TASK INSTRUCTIONS »
Answer with a number only: how many lines of the data contain "Taylor"?

Records from a collection

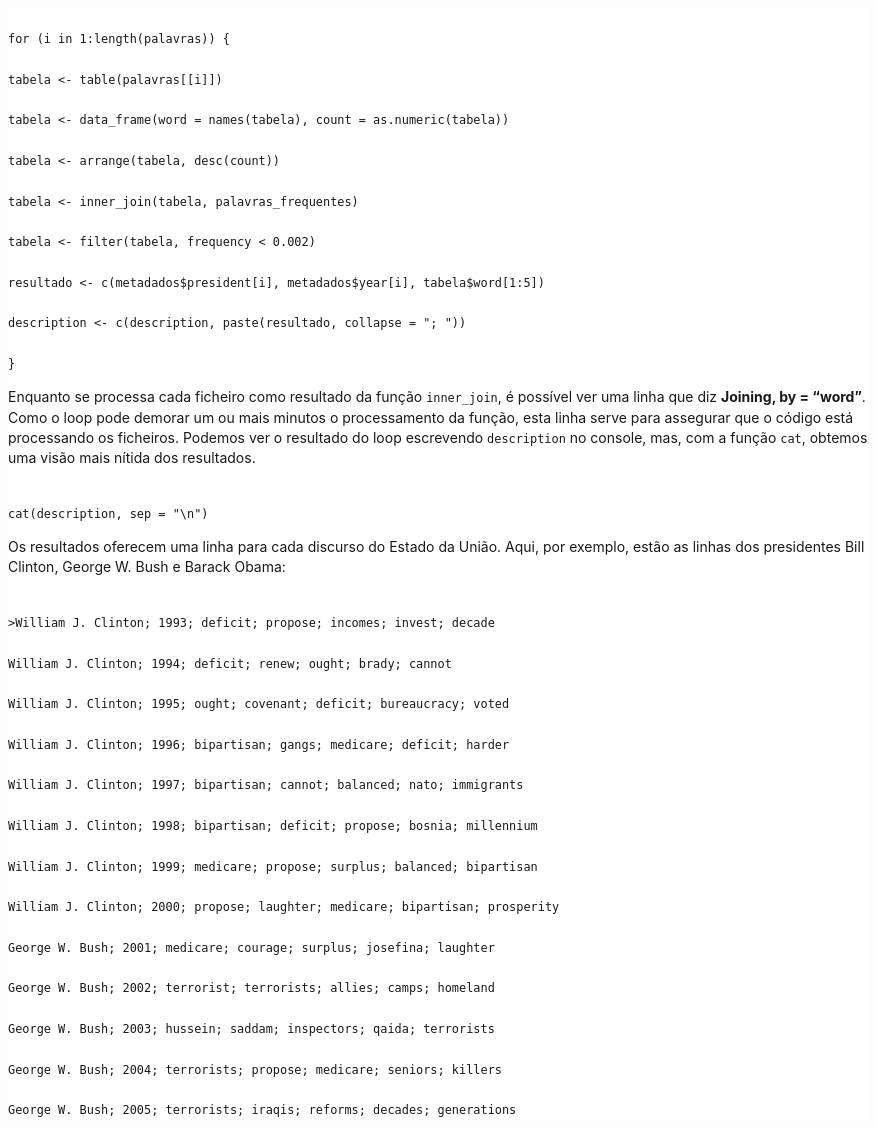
 ```{r}

for (i in 1:length(palavras)) {

tabela <- table(palavras[[i]])

tabela <- data_frame(word = names(tabela), count = as.numeric(tabela))

tabela <- arrange(tabela, desc(count))

tabela <- inner_join(tabela, palavras_frequentes)

tabela <- filter(tabela, frequency < 0.002)

resultado <- c(metadados$president[i], metadados$year[i], tabela$word[1:5])

description <- c(description, paste(resultado, collapse = "; "))

}

```

  

Enquanto se processa cada ficheiro como resultado da função `inner_join`, é possível ver uma linha que diz **Joining, by = “word”**. Como o loop pode demorar um ou mais minutos o processamento da função, esta linha serve para assegurar que o código está processando os ficheiros. Podemos ver o resultado do loop escrevendo `description` no console, mas, com a função `cat`, obtemos uma visão mais nítida dos resultados.

  ```{r}

cat(description, sep = "\n")

```
 

Os resultados oferecem uma linha para cada discurso do Estado da União. Aqui, por exemplo, estão as linhas dos presidentes Bill Clinton, George W. Bush e Barack Obama:

  ```

>William J. Clinton; 1993; deficit; propose; incomes; invest; decade

William J. Clinton; 1994; deficit; renew; ought; brady; cannot

William J. Clinton; 1995; ought; covenant; deficit; bureaucracy; voted

William J. Clinton; 1996; bipartisan; gangs; medicare; deficit; harder

William J. Clinton; 1997; bipartisan; cannot; balanced; nato; immigrants

William J. Clinton; 1998; bipartisan; deficit; propose; bosnia; millennium

William J. Clinton; 1999; medicare; propose; surplus; balanced; bipartisan

William J. Clinton; 2000; propose; laughter; medicare; bipartisan; prosperity

George W. Bush; 2001; medicare; courage; surplus; josefina; laughter

George W. Bush; 2002; terrorist; terrorists; allies; camps; homeland

George W. Bush; 2003; hussein; saddam; inspectors; qaida; terrorists

George W. Bush; 2004; terrorists; propose; medicare; seniors; killers

George W. Bush; 2005; terrorists; iraqis; reforms; decades; generations

  ```

[^1]: O nosso corpus contém 236 discursos sobre o Estado da União. Dependendo do que for contado, este número pode ser ligeiramente superior ou inferior.
[^2]: Taryn Dewar, “R Basics with Tabular Data,” Programming Historian (05 September 2016), [/lessons/r-basics-with-tabular-data](https://programminghistorian.org/lessons/r-basics-with-tabular-data).
[^3]: Hadley Wickham. “tidyverse: Easily Install and Load ‘Tidyverse’ Packages”. R Package, Version 1.1.1. https://cran.r-project.org/web/packages/tidyverse/index.html
[^4]: Lincoln Mullen and Dmitriy Selivanov. “tokenizers: A Consistent Interface to Tokenize Natural Language Text Convert”. R Package, Version 0.1.4. https://cran.r-project.org/web/packages/tokenizers/index.html
[^5]: Tenha em mente que os nomes das funções, como `library` e `install.packages` sempre estarão em inglês. Apesar disso, colocamos uma tradução do significado para facilitar a compreensão e traduzimos os nomes das variáveis [N. de T.].
[^6]: Tradução publicada pela Folha em português (13 de janeiro de 2016) [https://www1.folha.uol.com.br/mundo/2016/01/1729011-leia-a-integra-do-ultimo-discurso-do-estado-da-uniao-de-obama.shtml](https://www1.folha.uol.com.br/mundo/2016/01/1729011-leia-a-integra-do-ultimo-discurso-do-estado-da-uniao-de-obama.shtml) [N. de T.]
[^7]: Todos os discursos presidenciais foram baixados do The American Presidency Project at the University of California Santa Barbara (acesso em 11 de novembro de 2016) [http://www.presidency.ucsb.edu/sou.php](http://www.presidency.ucsb.edu/sou.php)
[^8]: Aqui, voltamos para a versão original do discurso, em inglês, para dar prosseguimento à análise e, particularmente, para observarmos a lista de palavras mais utilizadas em inglês. Continuaremos a traduzir os nomes das variáveis e das funções para facilitar a compreensão em português [N. de T.].
[^9]: Aqui, optamos por nomear as colunas da tabela em inglês, como *word* (palavra) e *count* (contagem), para facilitar a interação com o conjunto de dados que será introduzido depois com a função `inner_join` [N. de T.].
[^10]: Peter Norvig. “Google Web Trillion Word Corpus”. (Accedido el 11 de noviembre de 2016) http://norvig.com/ngrams/.
[^11]: Isto ocorre em alguns discursos escritos do Estado da União, quando uma lista com numeração é segmentada em uma única frase longa.
[^12]: Taylor Arnold. “cleanNLP: A Tidy Data Model for Natural Language Processing”. R Package, Version 0.24. https://cran.r-project.org/web/packages/cleanNLP/index.html
[^13]: David Mimno. “mallet: A wrapper around the Java machine learning tool MALLET”. R Package, Version 1.0. https://cran.r-project.org/web/packages/mallet/index.html
[^14]: Bettina Grün and Kurt Hornik. “https://cran.r-project.org/web/packages/topicmodels/index.html”. R Package, Version 0.2-4. https://cran.r-project.org/web/packages/topicmodels/index.html
[^15]: Ver o artigo" t-distributed stochastic neighbor embedding" na Wikipedia (em inglês). https://en.wikipedia.org/wiki/T-distributed_stochastic_neighbor_embedding [N. de T.]
[^16]: Ver, por exemplo, o livro dos autores Taylor Arnold and Lauren Tilton. *Humanities Data in R: Exploring Networks, Geospatial Data, Images, and Text.* Springer, 2015.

ANSWER AREA »
2